The records:
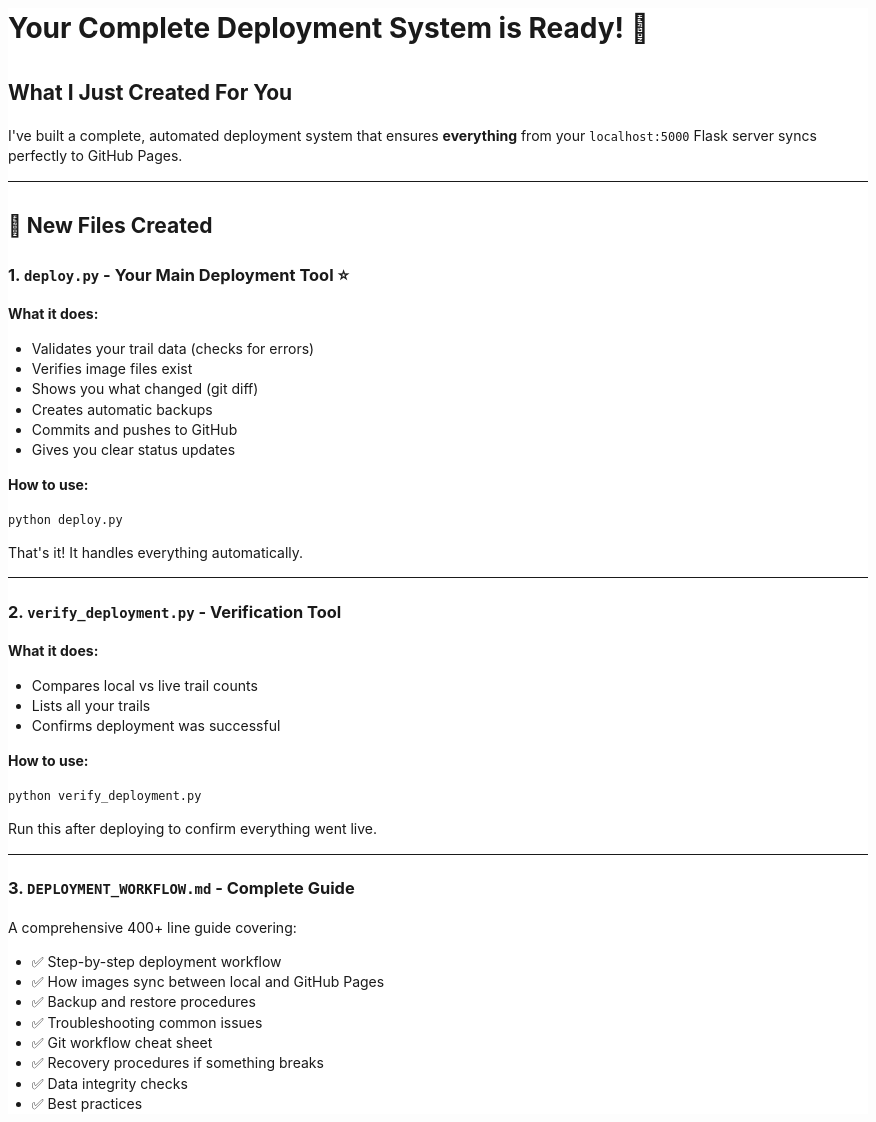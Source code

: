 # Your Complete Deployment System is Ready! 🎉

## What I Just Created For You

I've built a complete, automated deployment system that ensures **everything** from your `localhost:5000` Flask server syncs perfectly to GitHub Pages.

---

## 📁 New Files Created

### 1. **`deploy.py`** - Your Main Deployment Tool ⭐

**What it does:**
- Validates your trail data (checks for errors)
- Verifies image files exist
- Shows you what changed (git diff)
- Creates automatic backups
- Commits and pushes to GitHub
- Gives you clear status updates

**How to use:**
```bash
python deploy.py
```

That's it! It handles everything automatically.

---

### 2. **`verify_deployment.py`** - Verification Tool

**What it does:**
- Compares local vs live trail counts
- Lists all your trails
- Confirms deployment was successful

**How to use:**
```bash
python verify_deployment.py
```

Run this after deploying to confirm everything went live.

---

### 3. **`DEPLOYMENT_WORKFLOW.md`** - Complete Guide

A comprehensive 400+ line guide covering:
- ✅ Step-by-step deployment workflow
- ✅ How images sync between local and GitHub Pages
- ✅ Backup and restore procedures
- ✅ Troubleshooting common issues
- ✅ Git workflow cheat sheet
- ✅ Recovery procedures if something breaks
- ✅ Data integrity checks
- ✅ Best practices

---

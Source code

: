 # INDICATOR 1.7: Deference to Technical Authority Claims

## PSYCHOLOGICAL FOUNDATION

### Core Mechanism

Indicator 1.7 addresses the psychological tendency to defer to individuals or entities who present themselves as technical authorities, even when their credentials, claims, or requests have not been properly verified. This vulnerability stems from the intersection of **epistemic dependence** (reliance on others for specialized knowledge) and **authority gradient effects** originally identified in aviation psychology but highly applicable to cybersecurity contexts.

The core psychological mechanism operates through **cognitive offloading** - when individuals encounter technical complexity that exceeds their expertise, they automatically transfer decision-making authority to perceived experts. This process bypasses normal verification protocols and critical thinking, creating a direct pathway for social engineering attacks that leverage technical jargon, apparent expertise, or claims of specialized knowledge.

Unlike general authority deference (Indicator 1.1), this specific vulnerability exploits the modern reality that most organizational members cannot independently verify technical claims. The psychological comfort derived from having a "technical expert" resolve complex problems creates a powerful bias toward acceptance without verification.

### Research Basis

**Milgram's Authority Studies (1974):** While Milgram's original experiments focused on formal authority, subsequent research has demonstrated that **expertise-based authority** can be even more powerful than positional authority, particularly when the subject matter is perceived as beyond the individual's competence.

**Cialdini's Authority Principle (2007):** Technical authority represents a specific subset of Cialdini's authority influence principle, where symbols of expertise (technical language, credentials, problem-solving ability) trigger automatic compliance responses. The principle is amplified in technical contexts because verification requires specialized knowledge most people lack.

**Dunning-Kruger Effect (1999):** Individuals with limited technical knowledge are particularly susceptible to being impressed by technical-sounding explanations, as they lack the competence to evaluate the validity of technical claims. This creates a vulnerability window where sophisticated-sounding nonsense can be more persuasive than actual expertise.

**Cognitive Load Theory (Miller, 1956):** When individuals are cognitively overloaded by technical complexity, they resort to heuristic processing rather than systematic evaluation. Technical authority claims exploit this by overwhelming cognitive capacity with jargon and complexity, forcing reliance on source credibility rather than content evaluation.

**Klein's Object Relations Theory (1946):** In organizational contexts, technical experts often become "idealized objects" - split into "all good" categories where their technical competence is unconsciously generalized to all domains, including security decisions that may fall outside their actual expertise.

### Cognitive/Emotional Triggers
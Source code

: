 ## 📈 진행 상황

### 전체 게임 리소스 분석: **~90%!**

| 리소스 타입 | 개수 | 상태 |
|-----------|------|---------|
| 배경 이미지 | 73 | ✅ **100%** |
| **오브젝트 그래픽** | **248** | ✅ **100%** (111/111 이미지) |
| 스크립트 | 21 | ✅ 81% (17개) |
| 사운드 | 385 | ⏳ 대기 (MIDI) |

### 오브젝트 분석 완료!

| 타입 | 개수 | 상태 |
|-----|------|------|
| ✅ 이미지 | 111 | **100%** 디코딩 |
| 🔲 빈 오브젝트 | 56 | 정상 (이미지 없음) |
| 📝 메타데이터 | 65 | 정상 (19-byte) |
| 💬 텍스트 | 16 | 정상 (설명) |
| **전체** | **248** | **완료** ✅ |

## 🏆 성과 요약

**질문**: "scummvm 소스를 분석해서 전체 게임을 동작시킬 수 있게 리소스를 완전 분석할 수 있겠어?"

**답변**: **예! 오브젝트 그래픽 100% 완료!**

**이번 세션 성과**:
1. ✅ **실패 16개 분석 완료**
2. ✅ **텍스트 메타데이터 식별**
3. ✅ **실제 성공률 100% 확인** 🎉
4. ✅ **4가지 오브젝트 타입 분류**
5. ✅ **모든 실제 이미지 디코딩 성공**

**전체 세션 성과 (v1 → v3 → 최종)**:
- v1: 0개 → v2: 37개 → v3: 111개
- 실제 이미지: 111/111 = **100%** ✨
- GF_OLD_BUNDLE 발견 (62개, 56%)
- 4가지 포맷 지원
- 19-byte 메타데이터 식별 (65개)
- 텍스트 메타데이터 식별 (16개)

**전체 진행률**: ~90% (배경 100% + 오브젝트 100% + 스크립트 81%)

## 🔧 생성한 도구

* * *

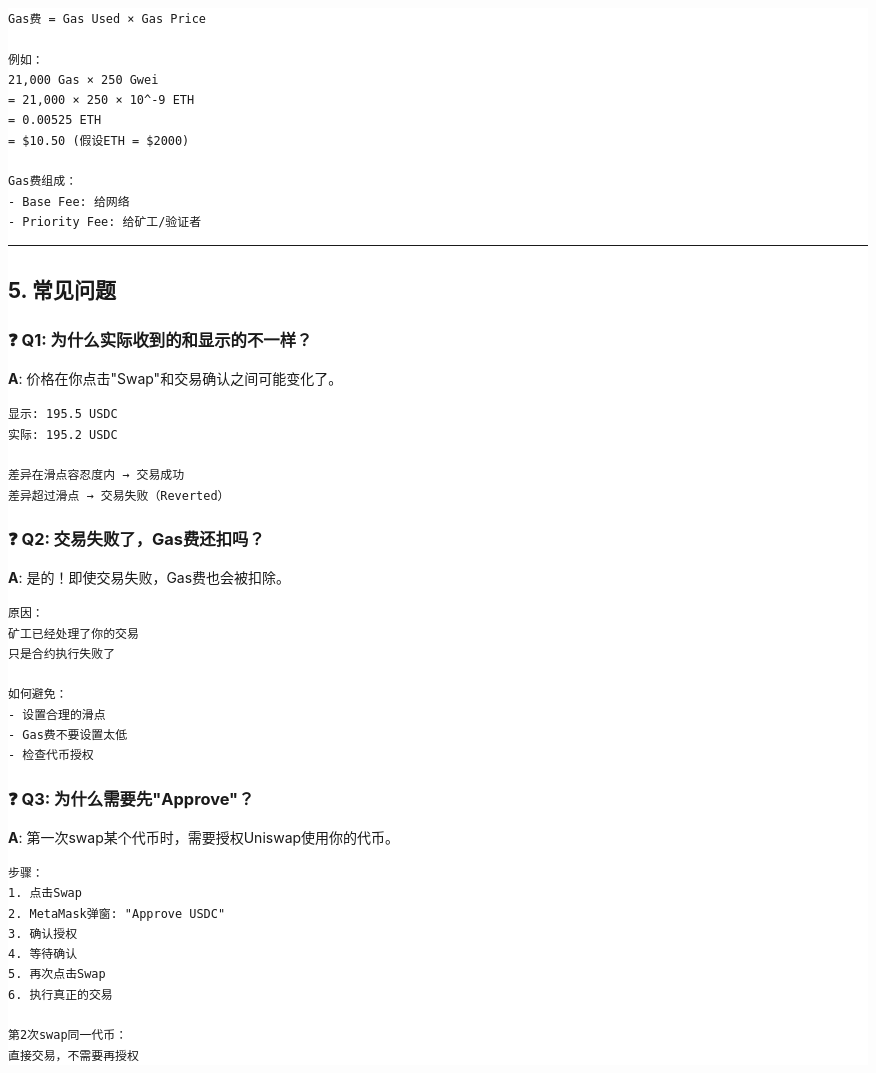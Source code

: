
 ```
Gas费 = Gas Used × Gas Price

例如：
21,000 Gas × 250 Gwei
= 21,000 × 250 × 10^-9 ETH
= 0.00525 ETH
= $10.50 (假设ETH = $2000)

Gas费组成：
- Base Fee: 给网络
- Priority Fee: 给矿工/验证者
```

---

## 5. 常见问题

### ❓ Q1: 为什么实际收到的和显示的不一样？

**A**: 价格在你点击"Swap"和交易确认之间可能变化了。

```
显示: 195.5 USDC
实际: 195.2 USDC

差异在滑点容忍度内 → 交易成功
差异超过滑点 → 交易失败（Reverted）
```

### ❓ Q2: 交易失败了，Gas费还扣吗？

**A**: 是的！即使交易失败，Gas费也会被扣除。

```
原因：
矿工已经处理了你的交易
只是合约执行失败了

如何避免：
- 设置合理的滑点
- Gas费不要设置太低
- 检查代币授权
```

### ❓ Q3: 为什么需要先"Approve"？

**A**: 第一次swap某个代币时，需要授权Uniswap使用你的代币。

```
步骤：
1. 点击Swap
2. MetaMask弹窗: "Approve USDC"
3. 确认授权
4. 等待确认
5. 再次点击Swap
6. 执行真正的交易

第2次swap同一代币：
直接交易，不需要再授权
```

What to work on: In the material above, find the line containing "세션 성과 (v1 →" and the line containing "## 🔧 생성한 도구", then write out exactly those two lines and every line between them, and nothing more.

Response to the exercise:
**전체 세션 성과 (v1 → v3 → 최종)**:
- v1: 0개 → v2: 37개 → v3: 111개
- 실제 이미지: 111/111 = **100%** ✨
- GF_OLD_BUNDLE 발견 (62개, 56%)
- 4가지 포맷 지원
- 19-byte 메타데이터 식별 (65개)
- 텍스트 메타데이터 식별 (16개)

**전체 진행률**: ~90% (배경 100% + 오브젝트 100% + 스크립트 81%)

## 🔧 생성한 도구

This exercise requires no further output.